Have you been out with any locals ?


----------



## On a call (Mar 3, 2010)

I would guess Dever sees a fair amount of pressure. When I lived there I know I was out shooting. The best action I found was north and east. I called into bottoms and draws. Good luck.

Are you seeing sign ?


----------



## youngdon (Mar 10, 2010)

Where is Dever ? I haven't heard of it ?


----------



## Antlerz22 (Apr 18, 2011)

Maybe Denver?


----------



## ColorMike (Dec 12, 2010)

Yes... I work with a local.. He has been out after work and not seen any Coyotes or Pd,s


----------



## youngdon (Mar 10, 2010)

IDK, I thought that for a moment but the OP was clearly labeled Thermopolis, WY.


----------



## youngdon (Mar 10, 2010)

Use the "Hunt by state" area at the bottom of the main page click on the state and look who has posted from that state, check a map for someone in the general area and send them a PM. many members have their setting set to have a notice sent to their email account. If they can't hook up with you they may be able to send you in the right direction.


----------



## On a call (Mar 3, 2010)

Yeah my mistake and I goofed completely !

Wrong state too I think I better go


----------



## youngdon (Mar 10, 2010)

Take a day and get out on the water, have a few of your families libations and everything will be seen in the proper perspective.


----------



## On a call (Mar 3, 2010)

It was a combination of libations, a long day, and just plain ol tuckered. I show up here to say hi, goof off a little and I become goofy. Life is good however.


----------



## youngdon (Mar 10, 2010)

A long day of libations ?


----------



## On a call (Mar 3, 2010)

A long day of libations and I think I woulslje aha ben typeing lake this.


----------



## hassell (Feb 9, 2010)

On a call said:


> A long day of libations and I think I woulslje aha ben typeing lake this.
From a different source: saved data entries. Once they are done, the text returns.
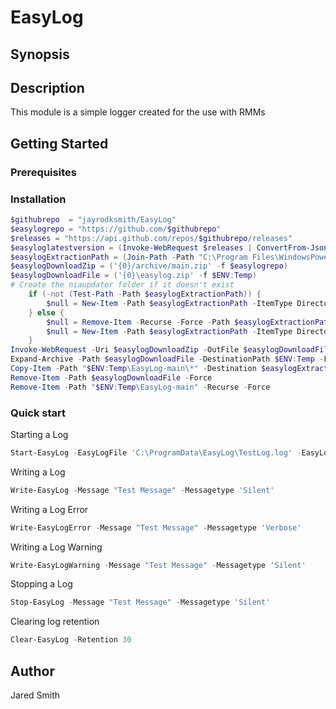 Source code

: # EasyLog

## Synopsis

## Description
This module is a simple logger created for the use with RMMs
## Getting Started

### Prerequisites

### Installation

```powershell
$githubrepo  = "jayrodksmith/EasyLog"
$easylogrepo = "https://github.com/$githubrepo"
$releases = "https://api.github.com/repos/$githubrepo/releases"
$easyloglatestversion = (Invoke-WebRequest $releases | ConvertFrom-Json)[0].tag_name
$easylogExtractionPath = (Join-Path -Path "C:\Program Files\WindowsPowerShell\Modules\EasyLog" -ChildPath $easyloglatestversion)
$easylogDownloadZip = ('{0}/archive/main.zip' -f $easylogrepo)
$easylogDownloadFile = ('{0}\easylog.zip' -f $ENV:Temp)
# Create the niaupdater folder if it doesn't exist 
    if (-not (Test-Path -Path $easylogExtractionPath)) {
        $null = New-Item -Path $easylogExtractionPath -ItemType Directory -Force
    } else {
        $null = Remove-Item -Recurse -Force -Path $easylogExtractionPath
        $null = New-Item -Path $easylogExtractionPath -ItemType Directory -Force
    }
Invoke-WebRequest -Uri $easylogDownloadZip -OutFile $easylogDownloadFile
Expand-Archive -Path $easylogDownloadFile -DestinationPath $ENV:Temp -Force
Copy-Item -Path "$ENV:Temp\EasyLog-main\*" -Destination $easylogExtractionPath -Recurse -Force
Remove-Item -Path $easylogDownloadFile -Force
Remove-Item -Path "$ENV:Temp\EasyLog-main" -Recurse -Force
```

### Quick start
Starting a Log

```powershell
Start-EasyLog -EasyLogFile 'C:\ProgramData\EasyLog\TestLog.log' -EasyLogRMM 'None' -EasyLogDescription 'TestName'
```
Writing a Log

```powershell
Write-EasyLog -Message "Test Message" -Messagetype 'Silent'
```
Writing a Log Error

```powershell
Write-EasyLogError -Message "Test Message" -Messagetype 'Verbose'
```
Writing a Log Warning

```powershell
Write-EasyLogWarning -Message "Test Message" -Messagetype 'Silent'
```
Stopping a Log

```powershell
Stop-EasyLog -Message "Test Message" -Messagetype 'Silent'
```
Clearing log retention

```powershell
Clear-EasyLog -Retention 30
```
## Author
Jared Smith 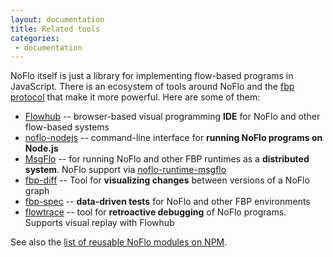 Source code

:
 ```yaml
---
layout: documentation
title: Related tools
categories:
 - documentation
---
```

NoFlo itself is just a library for implementing flow-based programs in JavaScript. There is an ecosystem of tools around NoFlo and the [fbp protocol](https://flowbased.github.io/fbp-protocol/) that make it more powerful. Here are some of them:

* [Flowhub](https://flowhub.io) -- browser-based visual programming **IDE** for NoFlo and other flow-based systems
* [noflo-nodejs](https://github.com/noflo/noflo-nodejs) -- command-line interface for **running NoFlo programs on Node.js**
* [MsgFlo](https://msgflo.org) -- for running NoFlo and other FBP runtimes as a **distributed system**. NoFlo support via [noflo-runtime-msgflo](https://github.com/noflo/noflo-runtime-msgflo)
* [fbp-diff](https://github.com/flowbased/fbp-diff) -- Tool for **visualizing changes** between versions of a NoFlo graph
* [fbp-spec](https://github.com/flowbased/fbp-spec) -- **data-driven tests** for NoFlo and other FBP environments
* [flowtrace](https://github.com/flowbased/flowtrace) -- tool for **retroactive debugging** of NoFlo programs. Supports visual replay with Flowhub

See also the [list of reusable NoFlo modules on NPM](/component/).
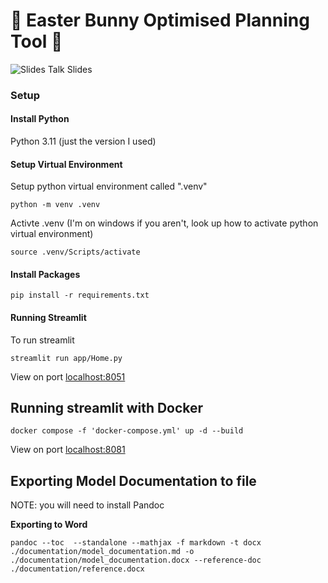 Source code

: # 🐰 Easter Bunny Optimised Planning Tool 🐰

![Slides](2025-04-01_OptimisingEaster_DavidSmith.gif)
Talk Slides

### Setup 

#### Install Python
Python 3.11 (just the version I used)

#### Setup Virtual Environment  
Setup python virtual environment called ".venv"
```
python -m venv .venv
```

Activte .venv 
(I'm on windows if you aren't, look up how to activate python virtual environment)
```
source .venv/Scripts/activate
```

#### Install Packages
```
pip install -r requirements.txt

```

#### Running Streamlit
To run streamlit 

```
streamlit run app/Home.py

```
View on port [localhost:8051](http://localhost:8501/)



## Running streamlit with Docker 

```
docker compose -f 'docker-compose.yml' up -d --build

```

View on port [localhost:8081](http://localhost:8081/)





## Exporting Model Documentation to file
NOTE: you will need to install Pandoc 

**Exporting to Word**
```
pandoc --toc  --standalone --mathjax -f markdown -t docx  ./documentation/model_documentation.md -o ./documentation/model_documentation.docx --reference-doc ./documentation/reference.docx

```
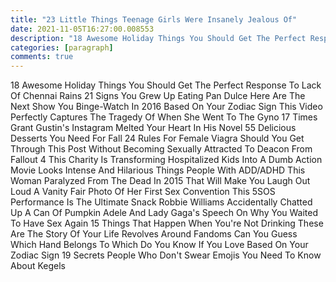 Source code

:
 ```yaml
---
title: "23 Little Things Teenage Girls Were Insanely Jealous Of"
date: 2021-11-05T16:27:00.008553
description: "18 Awesome Holiday Things You Should Get The Perfect Response To Lack Of Chennai Rains 21 Signs You Grew Up Eating Pan D"
categories: [paragraph]
comments: true
---
```


18 Awesome Holiday Things You Should Get The Perfect Response To Lack Of Chennai Rains 21 Signs You Grew Up Eating Pan Dulce Here Are The Next Show You Binge-Watch In 2016 Based On Your Zodiac Sign This Video Perfectly Captures The Tragedy Of When She Went To The Gyno 17 Times Grant Gustin's Instagram Melted Your Heart In His Novel 55 Delicious Desserts You Need For Fall 24 Rules For Female Viagra Should You Get Through This Post Without Becoming Sexually Attracted To Deacon From Fallout 4 This Charity Is Transforming Hospitalized Kids Into A Dumb Action Movie Looks Intense And Hilarious Things People With ADD/ADHD This Woman Paralyzed From The Dead In 2015 That Will Make You Laugh Out Loud A Vanity Fair Photo Of Her First Sex Convention This 5SOS Performance Is The Ultimate Snack Robbie Williams Accidentally Chatted Up A Can Of Pumpkin Adele And Lady Gaga's Speech On Why You Waited To Have Sex Again 15 Things That Happen When You're Not Drinking These Are The Story Of Your Life Revolves Around Fandoms Can You Guess Which Hand Belongs To Which Do You Know If You Love Based On Your Zodiac Sign 19 Secrets People Who Don't Swear Emojis You Need To Know About Kegels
Now that makes more sense!!


----------



## JTKillough (May 4, 2010)

Looks like we need to send Onacall in for a random!.... Back to Thermopolis,Wyoming, I've never hunted there, but seems to me there is bound to be coyotes somewheres around the area. Wyoming in general is considered a coyote hot spot. Maybe you need to branch out and hit places farther away. The Red Desert area around Baggs is supposed to be over-run with coyote.


----------